研究者らは、SpectreのようなCPUの欠陥を悪用するような組み込みシステムに対するマイクロアーキテクチャ攻撃は、システム内の電力の変動やその他の不規則な電力使用の異常を観察することで検出できると主張した。

ハードウェアレベルの攻撃は、オペレーティングシステムレベルの保護やマルウェア対策ソリューションを容易に回避できるため、通常、検出が非常に困難です。これらの攻撃は、マルウェア対策ソリューションが把握できないオペレーティングシステムの脆弱性を悪用します。

これまでの研究では、投機的実行攻撃はCPU自体のマイクロアーキテクチャ設計を悪用するため、Spectreのような攻撃に対するソフトウェアによる緩和策は行き詰まりに陥っていることが示されています。したがって、将来的にこのような攻撃を防ぐための究極の解決策は、投機的実行攻撃が不可能になるようにマイクロアーキテクチャを再設計することです。

一方、ノースカロライナ大学とテキサス大学の研究者たちは、こうしたマイクロアーキテクチャ攻撃の一部を検出する方法を発見しました。この新技術はハードウェアレベルでも機能するため、マイクロアーキテクチャ攻撃も検出可能です。

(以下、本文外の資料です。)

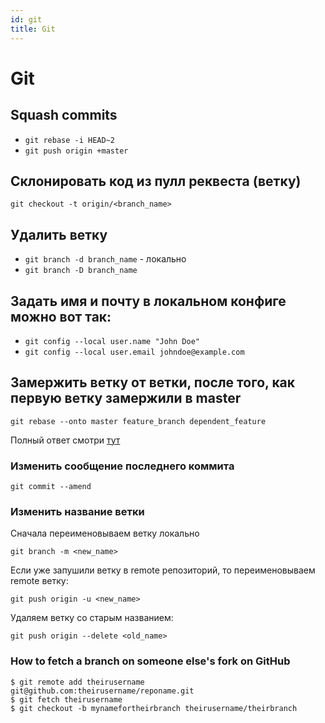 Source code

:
 ```yaml
---
id: git
title: Git
---
```


# Git

## Squash commits

* `git rebase -i HEAD~2`
* `git push origin +master`

## Склонировать код из пулл реквеста \(ветку\)

```text
git checkout -t origin/<branch_name>
```

## Удалить ветку

* `git branch -d branch_name` - локально
* `git branch -D branch_name`

## Задать имя и почту в локальном конфиге можно вот так:

* `git config --local user.name "John Doe"`
* `git config --local user.email johndoe@example.com`

## Замержить ветку от ветки, после того, как первую ветку замержили в master

`git rebase --onto master feature_branch dependent_feature`

Полный ответ смотри [тут](https://stackoverflow.com/questions/22593087/merging-a-branch-of-a-branch-after-first-branch-is-squashed-when-merged-to-maste)

### Изменить сообщение последнего коммита

```text
git commit --amend
```

### Изменить название ветки

Сначала переименовываем ветку локально

```text
git branch -m <new_name>
```

Если уже запушили ветку в remote репозиторий, то переименовываем remote ветку:

```text
git push origin -u <new_name>
```

Удаляем ветку со старым названием:

```text
git push origin --delete <old_name>
```

### How to fetch a branch on someone else's fork on GitHub

```text
$ git remote add theirusername git@github.com:theirusername/reponame.git
$ git fetch theirusername
$ git checkout -b mynamefortheirbranch theirusername/theirbranch
```



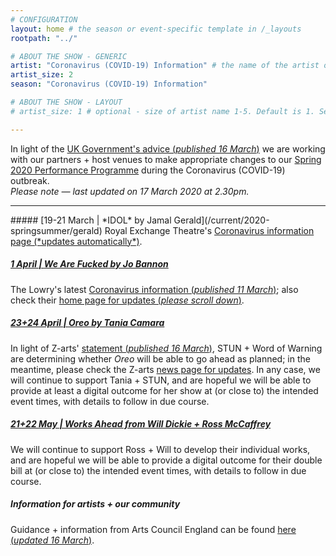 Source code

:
 ```yaml
---
# CONFIGURATION
layout: home # the season or event-specific template in /_layouts
rootpath: "../"

# ABOUT THE SHOW - GENERIC
artist: "Coronavirus (COVID-19) Information" # the name of the artist or company
artist_size: 2
season: "Coronavirus (COVID-19) Information"

# ABOUT THE SHOW - LAYOUT
# artist_size: 1 # optional - size of artist name 1-5. Default is 1. Set longer names to lower values

---
```

In light of the <a href="http://www.gov.uk/government/publications/covid-19-guidance-on-social-distancing-and-for-vulnerable-people/guidance-on-social-distancing-for-everyone-in-the-uk-and-protecting-older-people-and-vulnerable-adults" target="_blank">UK Government's advice (*published 16 March*)</a> we are working with our partners + host venues to make appropriate changes to our [Spring 2020 Performance Programme](/current/2020-springsummer) during the Coronavirus (COVID-19) outbreak.<br>*Please note — last updated on 17 March 2020 at 2.30pm.*         
<hr>          
##### [19-21 March | *IDOL* by Jamal Gerald](/current/2020-springsummer/gerald)        
Royal Exchange Theatre's <a href="http://www.royalexchange.co.uk/coronavirus" target="_blank">Coronavirus information page (*updates automatically*)</a>.          
        
##### [1 April | *We Are Fucked* by Jo Bannon](/current/2020-springsummer/bannon)       
The Lowry's latest <a href="http://s3-eu-west-2.amazonaws.com/the-lowry-site/uploads/2020/03/11222456/The-Lowry-Coronavirus-Action-Plan-11.03.pdf" target="_blank">Coronavirus information (*published 11 March*)</a>; also check their <a href="http://thelowry.com" target="_blank">home page for updates (*please scroll down*)</a>.

##### [23+24 April | *Oreo* by Tania Camara](/current/2020-springsummer/camara)       
In light of Z-arts' <a href="http://www.z-arts.org/important-announcement" target="_blank">statement (*published 16 March*)</a>, STUN + Word of Warning are determining whether *Oreo* will be able to go ahead as planned; in the meantime, please check the Z-arts <a href="https://www.z-arts.org/category/news-blog" target="_blank">news page for updates</a>. In any case, we will continue to support Tania + STUN, and are hopeful we will be able to provide at least a digital outcome for her show at (or close to) the intended event times, with details to follow in due course.
          
##### [21+22 May | Works Ahead from Will Dickie + Ross McCaffrey](/current/2020-worksahead)       
We will continue to support Ross + Will to develop their individual works, and are hopeful we will be able to provide a digital outcome for their double bill at (or close to) the intended event times, with details to follow in due course.        
           
##### Information for artists + our community         
Guidance + information from Arts Council England can be found <a href="http://artscouncil.org.uk/covid-19" target="_blank">here (*updated 16 March*)</a>.

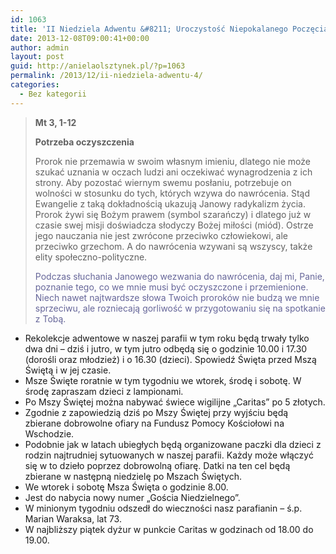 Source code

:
 ```yaml
---
id: 1063
title: 'II Niedziela Adwentu &#8211; Uroczystość Niepokalanego Poczęcia'
date: 2013-12-08T09:00:41+00:00
author: admin
layout: post
guid: http://anielaolsztynek.pl/?p=1063
permalink: /2013/12/ii-niedziela-adwentu-4/
categories:
  - Bez kategorii
---
```

> **Mt 3, 1-12**
> 
> **Potrzeba oczyszczenia**
> 
> Prorok nie przemawia w swoim własnym imieniu, dlatego nie może szukać uznania w oczach ludzi ani oczekiwać wynagrodzenia z ich strony. Aby pozostać wiernym swemu posłaniu, potrzebuje on wolności w stosunku do tych, których wzywa do nawrócenia. Stąd Ewangelie z taką dokładnością ukazują Janowy radykalizm życia. Prorok żywi się Bożym prawem (symbol szarańczy) i dlatego już w czasie swej misji doświadcza słodyczy Bożej miłości (miód). Ostrze jego nauczania nie jest zwrócone przeciwko człowiekowi, ale przeciwko grzechom. A do nawrócenia wzywani są wszyscy, także elity społeczno-polityczne.
> 
> <span style="color: #666699;">Podczas słuchania Janowego wezwania do nawrócenia, daj mi, Panie, poznanie tego, co we mnie musi być oczyszczone i przemienione. Niech nawet najtwardsze słowa Twoich proroków nie budzą we mnie sprzeciwu, ale rozniecają gorliwość w przygotowaniu się na spotkanie z Tobą.</span>

  * Rekolekcje adwentowe w naszej parafii w tym roku będą trwały tylko dwa dni &#8211; dziś i jutro, w tym jutro odbędą się o godzinie 10.00 i 17.30 (dorośli oraz młodzież) i o 16.30 (dzieci). Spowiedź Święta przed Mszą Świętą i w jej czasie.
  * Msze Święte roratnie w tym tygodniu we wtorek, środę i sobotę. W środę zapraszam dzieci z lampionami.
  * Po Mszy Świętej można nabywać świece wigilijne &#8222;Caritas&#8221; po 5 złotych.
  * Zgodnie z zapowiedzią dziś po Mszy Świętej przy wyjściu będą zbierane dobrowolne ofiary na Fundusz Pomocy Kościołowi na Wschodzie.
  * Podobnie jak w latach ubiegłych będą organizowane paczki dla dzieci z rodzin najtrudniej sytuowanych w naszej parafii. Każdy może włączyć się w to dzieło poprzez dobrowolną ofiarę. Datki na ten cel będą zbierane w następną niedzielę po Mszach Świętych.
  * We wtorek i sobotę Msza Święta o godzinie 8.00.
  * Jest do nabycia nowy numer &#8222;Gościa Niedzielnego&#8221;.
  * W minionym tygodniu odszedł do wieczności nasz parafianin &#8211; ś.p. Marian Waraksa, lat 73.
  * W najbliższy piątek dyżur w punkcie Caritas w godzinach od 18.00 do 19.00. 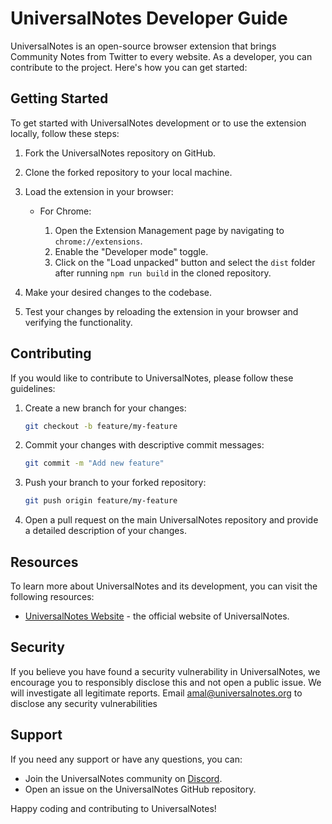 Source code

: # UniversalNotes Developer Guide

UniversalNotes is an open-source browser extension that brings Community Notes from Twitter to every website. As a developer, you can contribute to the project. Here's how you can get started:

## Getting Started

To get started with UniversalNotes development or to use the extension locally, follow these steps:

1. Fork the UniversalNotes repository on GitHub.
2. Clone the forked repository to your local machine.

3. Load the extension in your browser:

   - For Chrome:

     1. Open the Extension Management page by navigating to `chrome://extensions`.
     2. Enable the "Developer mode" toggle.
     3. Click on the "Load unpacked" button and select the `dist` folder after running `npm run build` in the cloned repository.

4. Make your desired changes to the codebase.
5. Test your changes by reloading the extension in your browser and verifying the functionality.

## Contributing

If you would like to contribute to UniversalNotes, please follow these guidelines:

1. Create a new branch for your changes:

   ```bash
   git checkout -b feature/my-feature
   ```

2. Commit your changes with descriptive commit messages:

   ```bash
   git commit -m "Add new feature"
   ```

3. Push your branch to your forked repository:

   ```bash
   git push origin feature/my-feature
   ```

4. Open a pull request on the main UniversalNotes repository and provide a detailed description of your changes.

## Resources

To learn more about UniversalNotes and its development, you can visit the following resources:

- [UniversalNotes Website](https://www.universalnotes.org) - the official website of UniversalNotes.

## Security

If you believe you have found a security vulnerability in UniversalNotes, we encourage you to responsibly disclose this and not open a public issue. We will investigate all legitimate reports. Email amal@universalnotes.org to disclose any security vulnerabilities

## Support

If you need any support or have any questions, you can:

- Join the UniversalNotes community on [Discord](https://discord.gg/aQwaMY39).
- Open an issue on the UniversalNotes GitHub repository.

Happy coding and contributing to UniversalNotes!
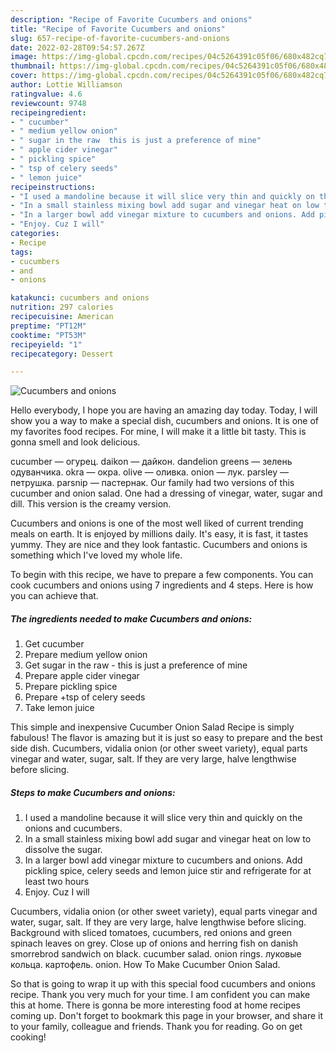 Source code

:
 ```yaml
---
description: "Recipe of Favorite Cucumbers and onions"
title: "Recipe of Favorite Cucumbers and onions"
slug: 657-recipe-of-favorite-cucumbers-and-onions
date: 2022-02-28T09:54:57.267Z
image: https://img-global.cpcdn.com/recipes/04c5264391c05f06/680x482cq70/cucumbers-and-onions-recipe-main-photo.jpg
thumbnail: https://img-global.cpcdn.com/recipes/04c5264391c05f06/680x482cq70/cucumbers-and-onions-recipe-main-photo.jpg
cover: https://img-global.cpcdn.com/recipes/04c5264391c05f06/680x482cq70/cucumbers-and-onions-recipe-main-photo.jpg
author: Lottie Williamson
ratingvalue: 4.6
reviewcount: 9748
recipeingredient:
- " cucumber"
- " medium yellow onion"
- " sugar in the raw  this is just a preference of mine"
- " apple cider vinegar"
- " pickling spice"
- " tsp of celery seeds"
- " lemon juice"
recipeinstructions:
- "I used a mandoline because it will slice very thin and quickly on the onions and cucumbers."
- "In a small stainless mixing bowl add sugar and vinegar heat on low to dissolve the sugar."
- "In a larger bowl add vinegar mixture to cucumbers and onions. Add pickling spice, celery seeds and lemon juice stir and refrigerate for at least two hours"
- "Enjoy. Cuz I will"
categories:
- Recipe
tags:
- cucumbers
- and
- onions

katakunci: cucumbers and onions 
nutrition: 297 calories
recipecuisine: American
preptime: "PT12M"
cooktime: "PT53M"
recipeyield: "1"
recipecategory: Dessert

---
```



![Cucumbers and onions](https://img-global.cpcdn.com/recipes/04c5264391c05f06/680x482cq70/cucumbers-and-onions-recipe-main-photo.jpg)

Hello everybody, I hope you are having an amazing day today. Today, I will show you a way to make a special dish, cucumbers and onions. It is one of my favorites food recipes. For mine, I will make it a little bit tasty. This is gonna smell and look delicious.

cucumber — огурец. daikon — дайкон. dandelion greens — зелень одуванчика. okra — окра. olive — оливка. onion — лук. parsley — петрушка. parsnip — пастернак. Our family had two versions of this cucumber and onion salad. One had a dressing of vinegar, water, sugar and dill. This version is the creamy version.

Cucumbers and onions is one of the most well liked of current trending meals on earth. It is enjoyed by millions daily. It's easy, it is fast, it tastes yummy. They are nice and they look fantastic. Cucumbers and onions is something which I've loved my whole life.


To begin with this recipe, we have to prepare a few components. You can cook cucumbers and onions using 7 ingredients and 4 steps. Here is how you can achieve that.

<!--inarticleads1-->

##### The ingredients needed to make Cucumbers and onions:

1. Get  cucumber
1. Prepare  medium yellow onion
1. Get  sugar in the raw - this is just a preference of mine
1. Prepare  apple cider vinegar
1. Prepare  pickling spice
1. Prepare  +tsp of celery seeds
1. Take  lemon juice


This simple and inexpensive Cucumber Onion Salad Recipe is simply fabulous! The flavor is amazing but it is just so easy to prepare and the best side dish. Cucumbers, vidalia onion (or other sweet variety), equal parts vinegar and water, sugar, salt. If they are very large, halve lengthwise before slicing. 

<!--inarticleads2-->

##### Steps to make Cucumbers and onions:

1. I used a mandoline because it will slice very thin and quickly on the onions and cucumbers.
1. In a small stainless mixing bowl add sugar and vinegar heat on low to dissolve the sugar.
1. In a larger bowl add vinegar mixture to cucumbers and onions. Add pickling spice, celery seeds and lemon juice stir and refrigerate for at least two hours
1. Enjoy. Cuz I will


Cucumbers, vidalia onion (or other sweet variety), equal parts vinegar and water, sugar, salt. If they are very large, halve lengthwise before slicing. Background with sliced tomatoes, cucumbers, red onions and green spinach leaves on grey. Close up of onions and herring fish on danish smorrebrod sandwich on black. cucumber salad. onion rings. луковые кольца. картофель. onion. How To Make Cucumber Onion Salad. 

So that is going to wrap it up with this special food cucumbers and onions recipe. Thank you very much for your time. I am confident you can make this at home. There is gonna be more interesting food at home recipes coming up. Don't forget to bookmark this page in your browser, and share it to your family, colleague and friends. Thank you for reading. Go on get cooking!
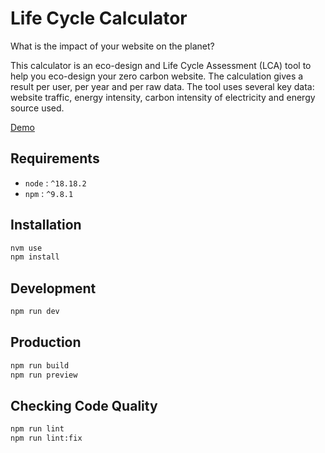 # Life Cycle Calculator

What is the impact of your website on the planet?

This calculator is an eco-design and Life Cycle Assessment (LCA) tool to help you eco-design your zero carbon website. The calculation gives a result per user, per year and per raw data. The tool uses several key data: website traffic, energy intensity, carbon intensity of electricity and energy source used.

[Demo](https://adrienloup.github.io/lcc/)

## Requirements

- `node` : `^18.18.2`
- `npm` : `^9.8.1`

## Installation

```bash
nvm use
npm install
```

## Development

```bash
npm run dev
```

## Production

```bash
npm run build
npm run preview
```

## Checking Code Quality

```bash
npm run lint
npm run lint:fix
```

攻撃は最終的に電力使用パターンを模倣する可能性がある

しかし、この解決策でさえ、より高度な攻撃者によって最終的には回避される可能性があります。攻撃者は、通常の電力使用パターンを「模倣」する方法を習得します。研究者たちは、この制限があっても、この手法はマルウェアの有効性に劇的な影響を与える可能性があると主張しています。

通常の電力消費を模倣し、検出を回避するために必要な労力によって、マルウェアはデータ転送速度を86~97%低下させることが判明しました。つまり、マルウェアが検出されない少数のケースでも、当社のアプローチはマルウェアの影響を軽減できるということです。

Tom's Hardware の最高のニュースと詳細なレビューをあなたの受信箱に直接お届けします。

研究者らは、5月6日から10日までバージニア州タイソンズコーナーで開催されるIEEEハードウェア指向セキュリティと信頼に関する国際シンポジウム(HOST)で、「組み込みシステムにおける電力異常を利用した回避的マイクロアーキテクチャ攻撃の検出」と題した論文を発表する予定である。